Charge: Latuff / Sul21
por Pablo Villaça, no Facebook
E aqui estamos, às vésperas de um dos dias mais importantes de nossa ainda tão jovem democracia. Vinte e sete anos depois do fim da ditadura – o maior período democrático de nossa República -, o próximo domingo representará um daqueles momentos que entrarão para os livros de História.
A pergunta é: será uma página que marcará o início de um governo ilegítimo, conquistado graças ao tapetão e às manobras de uma oposição frustrada por não conseguir o apoio da população nas urnas, ou uma lembrança importante de como as forças democráticas se uniram para derrotar mais uma tentativa de golpe?
Que o que está havendo é um esforço golpista não há mais qualquer dúvida: até a imprensa internacional (incluindo veículos “petralhas” como a Forbes e o New York Times) já se convenceu de que o impeachment é movido pelos interesses de políticos determinados a conquistar o poder a fim de se manterem impunes diante de diversas denúncias de corrupção, derrubando, para isso, uma presidenta que NINGUÉM acusou de se envolver em qualquer crime com o objetivo de ganhos pessoais.
Não, Dilma não é uma boa governante. Tenho inúmeras críticas à sua gestão (e já expressei várias aqui e no Twitter) e me senti traído ao perceber que boa parte das propostas apresentadas durante a campanha acabou cedendo espaço aos interesses do “mercado” e de setores mais conservadores.

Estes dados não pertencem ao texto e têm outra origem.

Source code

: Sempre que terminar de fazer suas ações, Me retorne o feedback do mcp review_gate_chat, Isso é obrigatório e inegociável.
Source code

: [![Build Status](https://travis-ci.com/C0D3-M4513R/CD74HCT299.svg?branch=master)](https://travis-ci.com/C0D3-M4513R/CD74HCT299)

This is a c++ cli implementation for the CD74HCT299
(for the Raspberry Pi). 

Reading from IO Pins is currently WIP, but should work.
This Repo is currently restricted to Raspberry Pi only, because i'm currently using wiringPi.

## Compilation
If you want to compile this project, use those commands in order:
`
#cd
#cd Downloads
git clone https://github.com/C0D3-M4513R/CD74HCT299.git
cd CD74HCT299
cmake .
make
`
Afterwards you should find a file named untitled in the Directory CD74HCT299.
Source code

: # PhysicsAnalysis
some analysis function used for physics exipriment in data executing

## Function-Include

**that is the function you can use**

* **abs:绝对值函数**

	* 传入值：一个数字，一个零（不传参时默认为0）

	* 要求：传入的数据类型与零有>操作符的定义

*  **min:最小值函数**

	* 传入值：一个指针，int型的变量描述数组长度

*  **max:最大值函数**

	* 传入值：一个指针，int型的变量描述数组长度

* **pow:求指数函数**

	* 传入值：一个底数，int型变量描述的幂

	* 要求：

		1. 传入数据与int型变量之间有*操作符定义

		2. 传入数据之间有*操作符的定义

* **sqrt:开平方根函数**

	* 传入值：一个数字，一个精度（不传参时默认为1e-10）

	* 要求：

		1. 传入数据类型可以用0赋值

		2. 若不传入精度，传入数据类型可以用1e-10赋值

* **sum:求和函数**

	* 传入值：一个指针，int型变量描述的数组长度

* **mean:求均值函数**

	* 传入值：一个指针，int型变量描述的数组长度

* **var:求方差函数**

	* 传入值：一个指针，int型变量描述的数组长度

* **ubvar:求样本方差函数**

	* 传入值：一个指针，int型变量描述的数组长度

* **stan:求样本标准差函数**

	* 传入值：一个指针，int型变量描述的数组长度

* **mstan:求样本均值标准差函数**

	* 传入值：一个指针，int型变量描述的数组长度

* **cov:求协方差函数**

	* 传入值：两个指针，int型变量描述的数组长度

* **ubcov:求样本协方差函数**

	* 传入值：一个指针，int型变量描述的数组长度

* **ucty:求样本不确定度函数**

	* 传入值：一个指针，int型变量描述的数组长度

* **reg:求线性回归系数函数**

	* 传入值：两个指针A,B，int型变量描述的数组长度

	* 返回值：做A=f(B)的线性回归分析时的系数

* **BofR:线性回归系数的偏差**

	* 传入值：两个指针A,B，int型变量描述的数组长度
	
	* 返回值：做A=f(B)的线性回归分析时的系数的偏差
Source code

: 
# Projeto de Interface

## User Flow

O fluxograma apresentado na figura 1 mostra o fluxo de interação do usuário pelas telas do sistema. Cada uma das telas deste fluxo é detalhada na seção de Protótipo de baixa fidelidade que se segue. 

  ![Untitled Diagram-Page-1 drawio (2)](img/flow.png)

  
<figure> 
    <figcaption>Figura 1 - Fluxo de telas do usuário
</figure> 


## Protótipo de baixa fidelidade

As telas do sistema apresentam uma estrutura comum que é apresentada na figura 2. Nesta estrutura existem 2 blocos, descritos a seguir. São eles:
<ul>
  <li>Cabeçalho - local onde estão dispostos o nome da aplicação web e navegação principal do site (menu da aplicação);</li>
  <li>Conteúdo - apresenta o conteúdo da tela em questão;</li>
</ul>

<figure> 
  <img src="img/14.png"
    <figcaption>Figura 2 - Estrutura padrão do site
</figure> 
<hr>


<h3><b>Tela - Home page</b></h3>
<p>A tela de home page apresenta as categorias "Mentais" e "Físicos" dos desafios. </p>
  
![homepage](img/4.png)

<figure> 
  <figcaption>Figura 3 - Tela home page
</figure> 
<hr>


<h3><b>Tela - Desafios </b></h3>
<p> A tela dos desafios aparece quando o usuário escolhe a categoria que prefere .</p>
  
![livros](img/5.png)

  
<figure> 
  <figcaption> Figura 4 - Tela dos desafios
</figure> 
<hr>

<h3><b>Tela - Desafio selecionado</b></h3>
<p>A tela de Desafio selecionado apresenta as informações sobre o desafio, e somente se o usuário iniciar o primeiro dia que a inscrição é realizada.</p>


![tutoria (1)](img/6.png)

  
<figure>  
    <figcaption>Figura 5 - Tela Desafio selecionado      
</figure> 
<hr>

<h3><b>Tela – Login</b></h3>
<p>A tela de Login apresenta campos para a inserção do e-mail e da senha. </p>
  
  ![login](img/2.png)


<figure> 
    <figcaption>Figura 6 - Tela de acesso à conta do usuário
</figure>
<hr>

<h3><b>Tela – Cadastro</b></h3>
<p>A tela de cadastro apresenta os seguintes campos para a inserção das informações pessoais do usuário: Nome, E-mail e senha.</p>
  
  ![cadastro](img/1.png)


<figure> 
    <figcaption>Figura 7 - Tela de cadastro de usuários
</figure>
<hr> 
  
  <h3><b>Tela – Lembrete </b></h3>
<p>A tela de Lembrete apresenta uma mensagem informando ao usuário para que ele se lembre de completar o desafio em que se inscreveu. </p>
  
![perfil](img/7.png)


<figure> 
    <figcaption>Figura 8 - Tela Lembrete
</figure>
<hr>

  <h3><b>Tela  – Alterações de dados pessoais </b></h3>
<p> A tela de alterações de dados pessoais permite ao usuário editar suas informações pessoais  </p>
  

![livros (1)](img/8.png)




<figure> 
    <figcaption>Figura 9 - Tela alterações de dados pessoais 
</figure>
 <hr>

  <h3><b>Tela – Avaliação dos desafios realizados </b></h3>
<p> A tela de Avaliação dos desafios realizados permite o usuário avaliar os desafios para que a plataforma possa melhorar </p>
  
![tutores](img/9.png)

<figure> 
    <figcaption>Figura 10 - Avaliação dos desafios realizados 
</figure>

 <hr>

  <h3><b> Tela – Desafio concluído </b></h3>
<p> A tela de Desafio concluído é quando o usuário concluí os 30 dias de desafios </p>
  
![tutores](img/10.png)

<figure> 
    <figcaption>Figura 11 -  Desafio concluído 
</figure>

Mas má gestão não é crime de responsabilidade e, portanto, não é motivo para impeachment. (Sobre as tais “pedaladas fiscais”, já comentei em posts mais abaixo.)
Aliás, a questão é muito mais grave: se a oposição conseguir derrubar Dilma, o princípio democrático da escolha de nossos representantes pelas urnas ruirá, comprovando que qualquer presidente que não ceda às chantagens do Congresso poderá ser removido sumariamente. A partir daí, nossa democracia já terá oficialmente fracassado.
Para piorar, os substitutos, sem legitimidade alguma, seriam impossibilitados de governar – e considerando o caráter de Temer/Cunha/Serra/etc, não seria de se espantar caso passassem a usar a força para reprimir movimentos sociais determinados ao protesto.
O nome disso é Ditadura, não interessando se nascida de um golpe militar ou parlamentar.
Sim, porque é preciso dar nome aos bois; linguagem é fundamental. Não é à toa que a mídia diz que Dilma “negocia ministérios” e que Temer “estuda composição ministerial”. Os militares também não aceitavam chamar o golpe por este nome, preferindo batizá-lo de “revolução”.
Mas lutar pela democracia – especialmente por um governo que não inspira fidelidade – não é fácil. Seria mais simples deixar para lá, ver em que número o dado vai cair e regular as apostas a partir daí. Seria também mais prudente.
E seria também uma tremenda covardia.
Há anos venho escrevendo sobre o perigo do crescimento da bancada BBB (Boi, Bala e Bíblia) e desde outubro de 2014 venho alertando sobre os movimentos golpistas (basta conferir o histórico aqui do Facebook e do Twitter). Durante a maior parte do ano passado, éramos poucos a apontar o que estava acontecendo – e, claro, recebíamos também toda a fúria dos perfis e das páginas de direita, que disparavam ameaças, insultos e acusações de estarmos recebendo dinheiro do governo para defendê-lo. Espalharam, por exemplo, um projeto de 2007 com meu nome alegando que eu havia recebido 170 mil reais – mas removendo, claro, a parte do processo que esclarecia que eu não havia recebido um centavo sequer. (E sejamos francos: MESMO que eu tivesse captado algo por uma lei de incentivo – e não captei -, isto não seria crime. Ou Danilo Gentili pode captar mais de um milhão para seu filme enquanto a esquerda é proibida de usar os recursos da lei?)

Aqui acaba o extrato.